Andrew Kay is brought to book and is now feeling like a traitor


Aged 56 and I feel like a traitor. Not that I am unhappy, far from it, I don’t think that I have ever been happier than I am right now. And being 56 doesn’t worry me unduly. I rather like it. Much of my happiness, if not all of it, comes from the presence in my life of one Mr R. Mr R the husband, six foot five of loveliness has made the past three years fly by with almost alarming speed.

“I loved books and I loved publishing, but the experience left a bad taste in my mouth”

So why am I feeling like a traitor? Let me explain. It’s almost 20 years since I was unceremonioulsy made redundant by the huge publishing company I worked for as art director in London. I knew shortly after joining them from a smaller but far more honourable firm that I had made a big, cash influenced mistake. A whopper! But what can you do when someone dangles double your salary in front of you and a sports car to boot (actually the sports car had no boot, that was where the engine was and the bit where I thought the engine would be was only big enough to store the Targa Top roof should you take it off)?
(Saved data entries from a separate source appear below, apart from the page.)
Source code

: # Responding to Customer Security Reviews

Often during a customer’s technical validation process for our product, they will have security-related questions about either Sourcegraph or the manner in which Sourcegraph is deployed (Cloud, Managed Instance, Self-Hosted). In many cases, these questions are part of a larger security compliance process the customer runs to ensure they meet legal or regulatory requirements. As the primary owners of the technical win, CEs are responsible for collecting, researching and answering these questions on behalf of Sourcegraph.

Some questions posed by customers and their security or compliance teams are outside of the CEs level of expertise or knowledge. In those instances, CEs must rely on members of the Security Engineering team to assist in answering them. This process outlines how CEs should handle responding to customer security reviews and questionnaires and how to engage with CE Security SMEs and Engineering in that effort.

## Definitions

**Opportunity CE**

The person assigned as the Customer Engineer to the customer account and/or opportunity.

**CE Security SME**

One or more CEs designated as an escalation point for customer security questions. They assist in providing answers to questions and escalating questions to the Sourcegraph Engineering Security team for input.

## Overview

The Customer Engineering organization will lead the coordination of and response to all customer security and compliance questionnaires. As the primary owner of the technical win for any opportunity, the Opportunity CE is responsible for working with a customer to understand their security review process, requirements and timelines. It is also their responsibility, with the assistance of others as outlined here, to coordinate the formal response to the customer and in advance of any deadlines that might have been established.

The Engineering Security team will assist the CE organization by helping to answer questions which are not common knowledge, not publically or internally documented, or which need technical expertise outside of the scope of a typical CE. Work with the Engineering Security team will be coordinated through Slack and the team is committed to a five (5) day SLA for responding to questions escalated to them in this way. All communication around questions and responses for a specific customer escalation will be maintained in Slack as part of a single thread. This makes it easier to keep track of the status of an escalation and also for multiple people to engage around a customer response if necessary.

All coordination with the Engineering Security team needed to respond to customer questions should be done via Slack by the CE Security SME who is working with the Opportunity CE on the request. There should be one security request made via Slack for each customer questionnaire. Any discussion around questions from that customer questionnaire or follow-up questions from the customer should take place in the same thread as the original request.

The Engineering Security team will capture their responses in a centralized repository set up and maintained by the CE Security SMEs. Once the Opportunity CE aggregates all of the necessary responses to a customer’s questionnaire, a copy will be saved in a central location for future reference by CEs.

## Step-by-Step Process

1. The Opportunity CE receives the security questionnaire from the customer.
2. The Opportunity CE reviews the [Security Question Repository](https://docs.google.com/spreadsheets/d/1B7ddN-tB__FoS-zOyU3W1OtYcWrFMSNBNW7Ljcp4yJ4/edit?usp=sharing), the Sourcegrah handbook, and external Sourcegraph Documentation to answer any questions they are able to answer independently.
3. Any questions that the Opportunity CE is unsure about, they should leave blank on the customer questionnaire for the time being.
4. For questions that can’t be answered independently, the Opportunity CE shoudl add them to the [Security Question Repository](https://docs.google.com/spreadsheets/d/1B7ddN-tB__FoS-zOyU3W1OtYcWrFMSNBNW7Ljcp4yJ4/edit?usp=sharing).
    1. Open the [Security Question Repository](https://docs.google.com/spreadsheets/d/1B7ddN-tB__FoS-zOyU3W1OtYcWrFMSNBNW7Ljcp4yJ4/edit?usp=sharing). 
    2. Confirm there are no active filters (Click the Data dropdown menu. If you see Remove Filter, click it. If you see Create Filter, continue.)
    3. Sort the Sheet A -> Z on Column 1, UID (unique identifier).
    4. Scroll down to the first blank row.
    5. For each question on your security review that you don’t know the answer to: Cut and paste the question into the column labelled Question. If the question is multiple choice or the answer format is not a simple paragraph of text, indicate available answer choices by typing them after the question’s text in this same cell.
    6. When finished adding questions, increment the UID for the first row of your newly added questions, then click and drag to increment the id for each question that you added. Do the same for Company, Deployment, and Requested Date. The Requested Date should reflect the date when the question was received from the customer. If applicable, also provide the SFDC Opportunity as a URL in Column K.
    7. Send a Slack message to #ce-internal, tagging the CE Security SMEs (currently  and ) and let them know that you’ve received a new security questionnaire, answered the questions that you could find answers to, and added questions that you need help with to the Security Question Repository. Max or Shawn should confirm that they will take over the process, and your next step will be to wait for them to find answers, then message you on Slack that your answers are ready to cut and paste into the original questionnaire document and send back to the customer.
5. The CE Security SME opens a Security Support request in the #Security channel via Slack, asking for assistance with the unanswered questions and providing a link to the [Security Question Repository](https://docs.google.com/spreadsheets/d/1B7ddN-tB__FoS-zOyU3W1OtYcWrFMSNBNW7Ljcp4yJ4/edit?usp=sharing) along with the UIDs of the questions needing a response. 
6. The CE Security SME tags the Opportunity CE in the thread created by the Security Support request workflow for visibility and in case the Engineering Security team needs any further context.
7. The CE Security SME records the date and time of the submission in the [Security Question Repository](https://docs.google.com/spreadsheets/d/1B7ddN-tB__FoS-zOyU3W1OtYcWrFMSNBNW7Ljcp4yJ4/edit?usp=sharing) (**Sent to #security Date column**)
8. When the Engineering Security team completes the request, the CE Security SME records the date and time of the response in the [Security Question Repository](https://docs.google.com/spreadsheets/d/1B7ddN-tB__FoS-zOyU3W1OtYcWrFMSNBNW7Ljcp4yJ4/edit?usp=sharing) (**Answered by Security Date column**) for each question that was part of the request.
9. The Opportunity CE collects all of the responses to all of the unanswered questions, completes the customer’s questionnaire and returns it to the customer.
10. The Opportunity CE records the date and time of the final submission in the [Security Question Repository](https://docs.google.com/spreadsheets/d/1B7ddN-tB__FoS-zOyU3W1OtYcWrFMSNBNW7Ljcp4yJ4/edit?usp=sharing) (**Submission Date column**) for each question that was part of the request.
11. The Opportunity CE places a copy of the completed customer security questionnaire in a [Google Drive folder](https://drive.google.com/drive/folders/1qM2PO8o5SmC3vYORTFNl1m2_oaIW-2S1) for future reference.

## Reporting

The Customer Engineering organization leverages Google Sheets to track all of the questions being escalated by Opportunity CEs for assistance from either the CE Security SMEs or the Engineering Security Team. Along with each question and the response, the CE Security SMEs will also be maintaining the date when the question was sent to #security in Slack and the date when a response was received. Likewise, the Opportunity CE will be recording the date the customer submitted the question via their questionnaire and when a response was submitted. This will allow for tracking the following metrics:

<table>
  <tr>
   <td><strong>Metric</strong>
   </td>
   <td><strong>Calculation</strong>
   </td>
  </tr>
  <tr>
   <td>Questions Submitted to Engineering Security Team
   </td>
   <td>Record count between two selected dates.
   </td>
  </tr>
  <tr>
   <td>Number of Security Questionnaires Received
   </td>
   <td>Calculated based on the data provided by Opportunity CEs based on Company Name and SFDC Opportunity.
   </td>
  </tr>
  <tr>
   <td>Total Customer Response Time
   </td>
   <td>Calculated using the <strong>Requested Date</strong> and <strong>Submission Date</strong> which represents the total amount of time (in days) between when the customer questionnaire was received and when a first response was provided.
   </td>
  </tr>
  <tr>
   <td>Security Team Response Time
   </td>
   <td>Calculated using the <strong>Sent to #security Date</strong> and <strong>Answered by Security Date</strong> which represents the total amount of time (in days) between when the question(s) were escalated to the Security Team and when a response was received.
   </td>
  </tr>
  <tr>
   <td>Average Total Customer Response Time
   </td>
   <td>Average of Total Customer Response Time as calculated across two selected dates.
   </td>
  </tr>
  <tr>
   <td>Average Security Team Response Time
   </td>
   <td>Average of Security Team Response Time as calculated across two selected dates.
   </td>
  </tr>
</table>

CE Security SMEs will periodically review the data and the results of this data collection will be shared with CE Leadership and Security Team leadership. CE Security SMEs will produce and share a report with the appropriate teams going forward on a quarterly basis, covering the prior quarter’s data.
I loved most of the people in the new job but there were a handful who I would happily have sent to Hell in a handcart. Anyway, things didn’t work out, it seemed that the ethos there was that art directors did not need to read the books before designing the covers, something that I had always held to be true. So, after 15 years designing books and book covers I was out, sat in a café in the Fulham Road with a bin liner of stuff and a large coffee.

It was a sad time; I loved books, I loved publishing, but the experience left a bad taste in my mouth, one that I have since got rid of by eating a lot of food and then writing about it.

Now I feel like a traitor, a traitor because I love the new Kindle that Mr R has given me for my birthday. It’s not a book, it doesn’t look as lovely as a real book, but my god – it works so well! Within five minutes of turning it on I had purchased Benson At Sixty by Michael Carson and Perfect People by Peter James.

In my heart I still love proper, printed books – but right now I love my new Kindle and I love Mr R.